Unless I’m missing something, you should definitely get rid of #[cold] #[inline(never)] (#[inline(always)] would be better). If it’s inlined, the binary doesn’t have to contain the expr/file strings, and the instruction sequence to call panic with those arguments can be replaced with a single instruction abort.


#9

(I can’t believe I missed that) That does improve things, but marginally. Interestingly, the compiler generates a distinct ud2 for each panic!, since a panic is now a jump to a undefined instruction. Checking strings with and without inline shows minor differences (the panic message from Vec::resize appears once, not twice).


#10

I also ran into trouble with the panic overhead writing an x86 bootloader. In my case, I actually wanted to keep the ability to print file/line panic messages, but I didn’t want the expensive formatting code.

Stripping file/line/messages might also be interesting for hosted Unix/Windows programs, perhaps to reduce the size of distributable binaries, or perhaps to avoid leaking internal filenames or source. In either case, I don’t think we want to replace the panic calls with aborts.

For what it’s worth, there’s a lot of avoidable overhead from the panicking/formatting code in a bare metal 32-bit x86 binary. To list a few examples relevant to krzysz00’s kernel:

  • In Option::expect, replace the panic!("{}", msg) call with panic!(msg). (You have to get panic!(msg) working first.) Formatting a str pulls in padding code.

  • Fix encode_utf8_raw to stop calling panic_bounds_check. Formatting the usize values in the bounds check error pulls in padding code and integer conversion code. (I opened a related compiler issue.)

  • Fix the Display::fmt function for usize to stop panicking. It currently panics with a complex error message for the case where the (x % 10) digit value is outside the 0..9 range. There might be an optimizer problem here.


#11

@krzysz00 interesting patch. Indeed I suggest having a compiler flag instead because I believe this is a compilation-wide behavior whereas features are defined per module.

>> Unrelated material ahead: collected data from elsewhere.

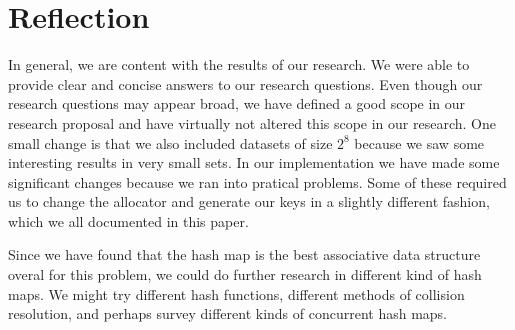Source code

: \documentclass[12pt,a4paper]{article}
\begin{document}
    \section{Reflection}
    In general, we are content with the results of our research. We were able to provide clear and concise answers to our
    research questions. Even though our research questions may appear broad, we have defined a good scope in our research
    proposal and have virtually not altered this scope in our research. One small change is that we also included datasets of
    size $2^8$ because we saw some interesting results in very small sets. In our implementation we have made some significant
    changes because we ran into pratical problems. Some of these required us to change the allocator and generate our keys
    in a slightly different fashion, which we all documented in this paper.
    
    Since we have found that the hash map is the best associative data structure overal for this problem, we could do further
    research in different kind of hash maps. We might try different hash functions, different methods of collision resolution,
    and perhaps survey different kinds of concurrent hash maps.

    

    
\end{document}

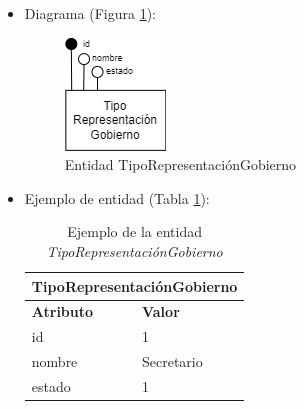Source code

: \begin{itemize}
\begin{itemize}
        \item estado
        \begin{itemize}
            \item Definición: estado del tipo de representación del gobierno.
            \item Dominio: 1 (Habilitado), 0 (Deshabilitado).
            \item Tipo: atributo simple.
            \item Opcional: no
            \item Ejemplo: 1
        \end{itemize}
    \end{itemize}

    \item Diagrama (Figura \ref{fig:E-TipoRepresentaciónGobierno}):

    \begin{figure}[H]
        \centering
        \includegraphics[scale=0.8]{img/diagramas/EER/E-TipoRepresentaciónGobierno.png}
        \caption{Entidad TipoRepresentaciónGobierno}
        \label{fig:E-TipoRepresentaciónGobierno}
    \end{figure}

    \item Ejemplo de entidad (Tabla \ref{table:T-TipoRepresentaciónGobierno}):

    \begin{table}[H]
    \centering
        \begin{tabular}{ |p{6cm}||p{6cm}|  }
             \hline
                \multicolumn{2}{|c|}{\textbf{TipoRepresentaciónGobierno}} \\
             \hline
                 \textbf{Atributo} & \textbf{Valor} \\
             \hline
                 id & 1 \\
             \hline
                 nombre & Secretario \\
             \hline
                 estado & 1 \\
        \end{tabular}
        \caption{Ejemplo de la entidad \textit{TipoRepresentaciónGobierno}}
        \label{table:T-TipoRepresentaciónGobierno}
    \end{table}
\end{itemize}

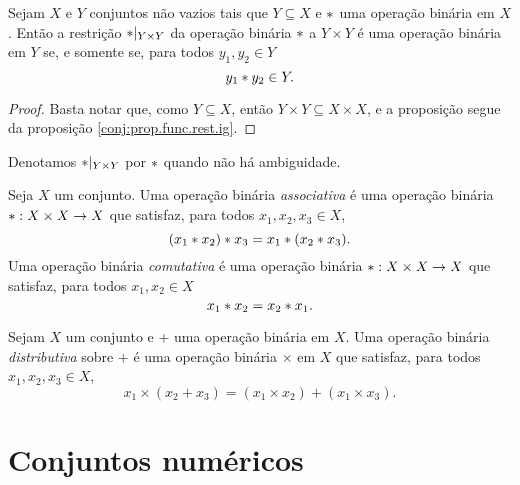 \begin{proposition}
\label{prop:restri.op.bin}
Sejam $X$ e $Y$ conjuntos não vazios tais que $Y \subseteq X$ e $ \ast $ uma operação binária em $X$. Então a restrição $ \ast |_{Y \times Y}$ da operação binária $ \ast $ a $Y \times Y$ é uma operação binária em $Y$ se, e somente se, para todos $y_1,y_2 \in Y$
	\begin{equation*}
	y_1 \ast y_2 \in Y.
	\end{equation*}
\end{proposition}
\begin{proof}
Basta notar que, como $Y \subseteq X$, então $Y \times Y \subseteq X \times X$, e a proposição segue da proposição \ref{conj:prop.func.rest.ig}.
\end{proof}

Denotamos $\ast |_{Y \times Y}$ por $\ast$ quando não há ambiguidade.

\begin{definition}
Seja $X$ um conjunto. Uma operação binária \emph{associativa} é uma operação binária $\ast: X \times X \to X$ que satisfaz, para todos $x_1,x_2,x_3 \in X$,
	\begin{equation*}
	(x_1 \ast x_2) \ast x_3 = x_1 \ast (x_2 \ast x_3).
	\end{equation*}
Uma operação binária \emph{comutativa} é uma operação binária $\ast : X \times X \to X$ que satisfaz, para todos $x_1,x_2 \in X$
	\begin{equation*}
	x_1 \ast x_2 = x_2 \ast x_1.
	\end{equation*}
\end{definition}

\begin{definition}
	Sejam $X$ um conjunto e $+$ uma operação binária em $X$. Uma operação binária \emph{distributiva} sobre $+$ é uma operação binária $\times$ em $X$ que satisfaz, para todos $x_1,x_2,x_3 \in X$,
	\begin{equation*}
	x_1 \times (x_2 + x_3) = (x_1 \times x_2) + (x_1 \times x_3).
	\end{equation*}
\end{definition}

\section{Conjuntos numéricos}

I don’t understand your last message, I find logical that panic! in this case are compiled to ud2 and then panic messages should not be generated anymore since they are not used. Can you investigate why the panic message from Vec::resize is still there?

@ryanprichard these may be relevant optimizations, but I’m really interested in removing the overhead of panics in low-level executables <100kB. I agree that this behavior is not suited to end-user applications >1MB.


#12

@Bloutiouf, I think the problem in Vec::resize is caused by

const ERR_MSG: &'static str  = "Vec::reserve: `isize` overflow";
[...]
if [...] { panic!(ERR_MSG) }

Ordinarily, ERR_MSG is included in the binary twice. I’m not sure why, but it’s probably because it goes in once as a constant and once as a panic string.


#13

It turns out that I can get larger size savings (and optimize all the panic strings out of the binary) by fully replacing core::panicking::panic_fmt by a call to core::intrinsics::abort().